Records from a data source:
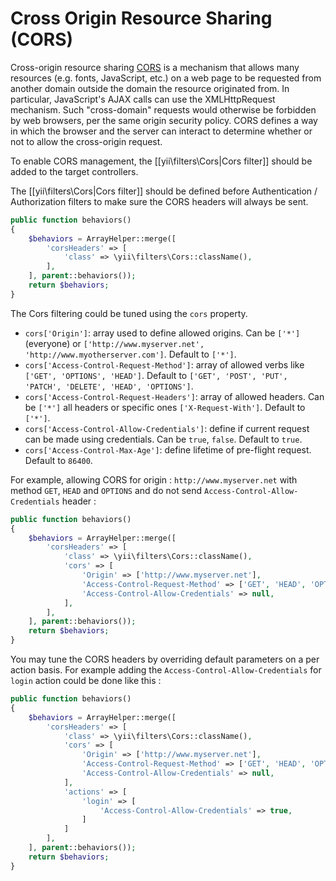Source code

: Cross Origin Resource Sharing (CORS)
====================================

Cross-origin resource sharing [CORS](https://developer.mozilla.org/fr/docs/HTTP/Access_control_CORS) is a mechanism that allows many resources (e.g. fonts, JavaScript, etc.)
on a web page to be requested from another domain outside the domain the resource originated from.
In particular, JavaScript's AJAX calls can use the XMLHttpRequest mechanism. Such "cross-domain" requests would
otherwise be forbidden by web browsers, per the same origin security policy.
CORS defines a way in which the browser and the server can interact to determine whether or not to allow the cross-origin request.

To enable CORS management, the [[yii\filters\Cors|Cors filter]] should be added to the target controllers.

The [[yii\filters\Cors|Cors filter]] should be defined before Authentication / Authorization filters to make sure the CORS headers
will always be sent.

```php
public function behaviors()
{
    $behaviors = ArrayHelper::merge([
        'corsHeaders' => [
            'class' => \yii\filters\Cors::className(),
        ],
    ], parent::behaviors());
    return $behaviors;
}
```

The Cors filtering could be tuned using the `cors` property.

* `cors['Origin']`: array used to define allowed origins. Can be `['*']` (everyone) or `['http://www.myserver.net', 'http://www.myotherserver.com']`. Default to `['*']`.
* `cors['Access-Control-Request-Method']`: array of allowed verbs like `['GET', 'OPTIONS', 'HEAD']`.  Default to `['GET', 'POST', 'PUT', 'PATCH', 'DELETE', 'HEAD', 'OPTIONS']`.
* `cors['Access-Control-Request-Headers']`: array of allowed headers. Can be `['*']` all headers or specific ones `['X-Request-With']`. Default to `['*']`.
* `cors['Access-Control-Allow-Credentials']`: define if current request can be made using credentials. Can be `true`, `false`. Default to `true`.
* `cors['Access-Control-Max-Age']`: define lifetime of pre-flight request. Default to `86400`.

For example, allowing CORS for origin : `http://www.myserver.net` with method `GET`, `HEAD` and `OPTIONS` and do not send `Access-Control-Allow-Credentials` header :

```php
public function behaviors()
{
    $behaviors = ArrayHelper::merge([
        'corsHeaders' => [
            'class' => \yii\filters\Cors::className(),
            'cors' => [
                'Origin' => ['http://www.myserver.net'],
                'Access-Control-Request-Method' => ['GET', 'HEAD', 'OPTIONS'],
                'Access-Control-Allow-Credentials' => null,
            ],
        ],
    ], parent::behaviors());
    return $behaviors;
}
```

You may tune the CORS headers by overriding default parameters on a per action basis.
For example adding the `Access-Control-Allow-Credentials` for `login` action could be done like this :

```php
public function behaviors()
{
    $behaviors = ArrayHelper::merge([
        'corsHeaders' => [
            'class' => \yii\filters\Cors::className(),
            'cors' => [
                'Origin' => ['http://www.myserver.net'],
                'Access-Control-Request-Method' => ['GET', 'HEAD', 'OPTIONS'],
                'Access-Control-Allow-Credentials' => null,
            ],
            'actions' => [
                'login' => [
                    'Access-Control-Allow-Credentials' => true,
                ]
            ]
        ],
    ], parent::behaviors());
    return $behaviors;
}
```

Task to complete:
Reproduce exactly the entries above, limited to the lines from the one with "The Cors filtering" through the one with "of allowed headers.", both included.

Completed exercise:
The Cors filtering could be tuned using the `cors` property.

* `cors['Origin']`: array used to define allowed origins. Can be `['*']` (everyone) or `['http://www.myserver.net', 'http://www.myotherserver.com']`. Default to `['*']`.
* `cors['Access-Control-Request-Method']`: array of allowed verbs like `['GET', 'OPTIONS', 'HEAD']`.  Default to `['GET', 'POST', 'PUT', 'PATCH', 'DELETE', 'HEAD', 'OPTIONS']`.
* `cors['Access-Control-Request-Headers']`: array of allowed headers. Can be `['*']` all headers or specific ones `['X-Request-With']`. Default to `['*']`.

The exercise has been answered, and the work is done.